= Aim of the exercise =
When you output the records, match them exactly and omit any picture they include.

= Plain-text document sources =
○ ○ ○

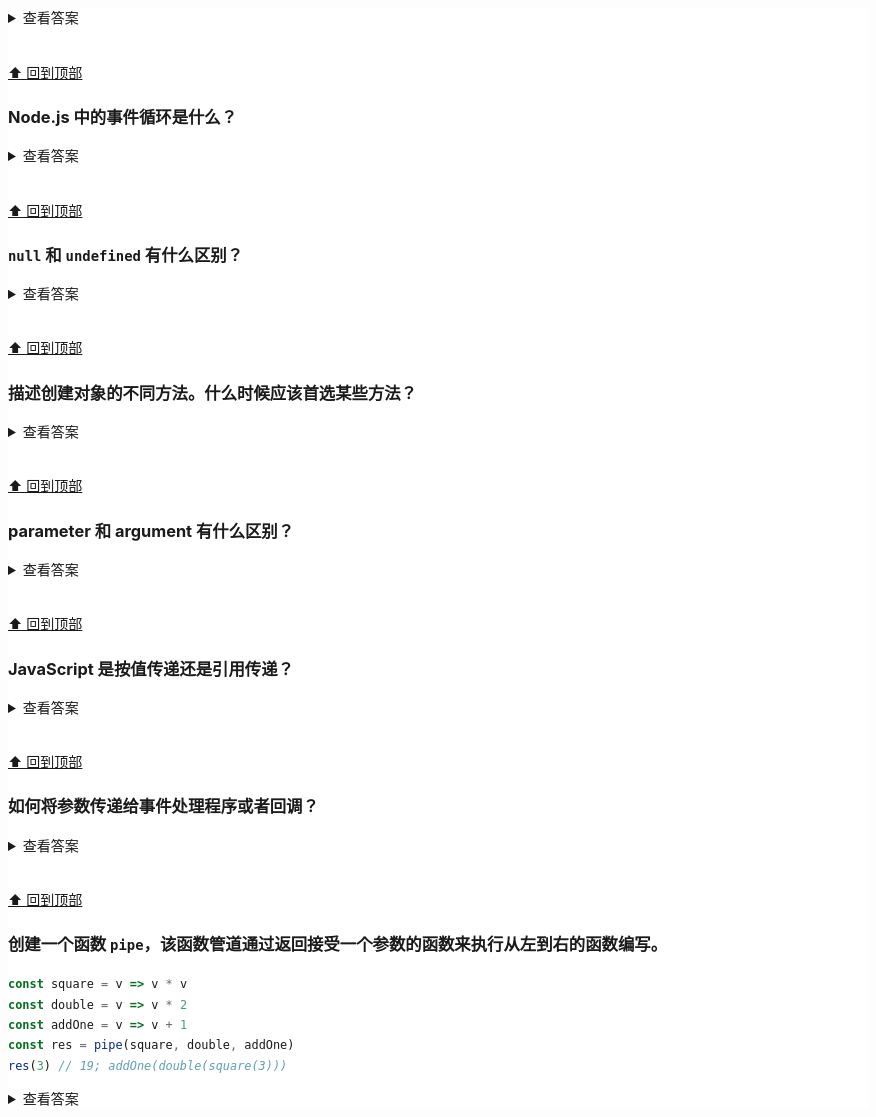<details><summary>查看答案</summary></details>



<br>[⬆ 回到顶部](#目录)
### Node.js 中的事件循环是什么？

<details><summary>查看答案</summary></details>



<br>[⬆ 回到顶部](#目录)
### `null` 和 `undefined` 有什么区别？

<details><summary>查看答案</summary></details>



<br>[⬆ 回到顶部](#目录)
### 描述创建对象的不同方法。什么时候应该首选某些方法？

<details><summary>查看答案</summary></details>



<br>[⬆ 回到顶部](#目录)
### parameter 和 argument 有什么区别？

<details><summary>查看答案</summary></details>



<br>[⬆ 回到顶部](#目录)
### JavaScript 是按值传递还是引用传递？

<details><summary>查看答案</summary></details>



<br>[⬆ 回到顶部](#目录)
### 如何将参数传递给事件处理程序或者回调？

<details><summary>查看答案</summary></details>



<br>[⬆ 回到顶部](#目录)
### 创建一个函数 `pipe`，该函数管道通过返回接受一个参数的函数来执行从左到右的函数编写。

```js
const square = v => v * v
const double = v => v * 2
const addOne = v => v + 1
const res = pipe(square, double, addOne)
res(3) // 19; addOne(double(square(3)))
```

<details><summary>查看答案</summary></details>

○ ○ ○

= Solution to this task =
<details><summary>查看答案</summary></details>



<br>[⬆ 回到顶部](#目录)
### Node.js 中的事件循环是什么？

<details><summary>查看答案</summary></details>



<br>[⬆ 回到顶部](#目录)
### `null` 和 `undefined` 有什么区别？

<details><summary>查看答案</summary></details>



<br>[⬆ 回到顶部](#目录)
### 描述创建对象的不同方法。什么时候应该首选某些方法？

<details><summary>查看答案</summary></details>



<br>[⬆ 回到顶部](#目录)
### parameter 和 argument 有什么区别？

<details><summary>查看答案</summary></details>



<br>[⬆ 回到顶部](#目录)
### JavaScript 是按值传递还是引用传递？

<details><summary>查看答案</summary></details>



<br>[⬆ 回到顶部](#目录)
### 如何将参数传递给事件处理程序或者回调？

<details><summary>查看答案</summary></details>



<br>[⬆ 回到顶部](#目录)
### 创建一个函数 `pipe`，该函数管道通过返回接受一个参数的函数来执行从左到右的函数编写。

```js
const square = v => v * v
const double = v => v * 2
const addOne = v => v + 1
const res = pipe(square, double, addOne)
res(3) // 19; addOne(double(square(3)))
```

<details><summary>查看答案</summary></details>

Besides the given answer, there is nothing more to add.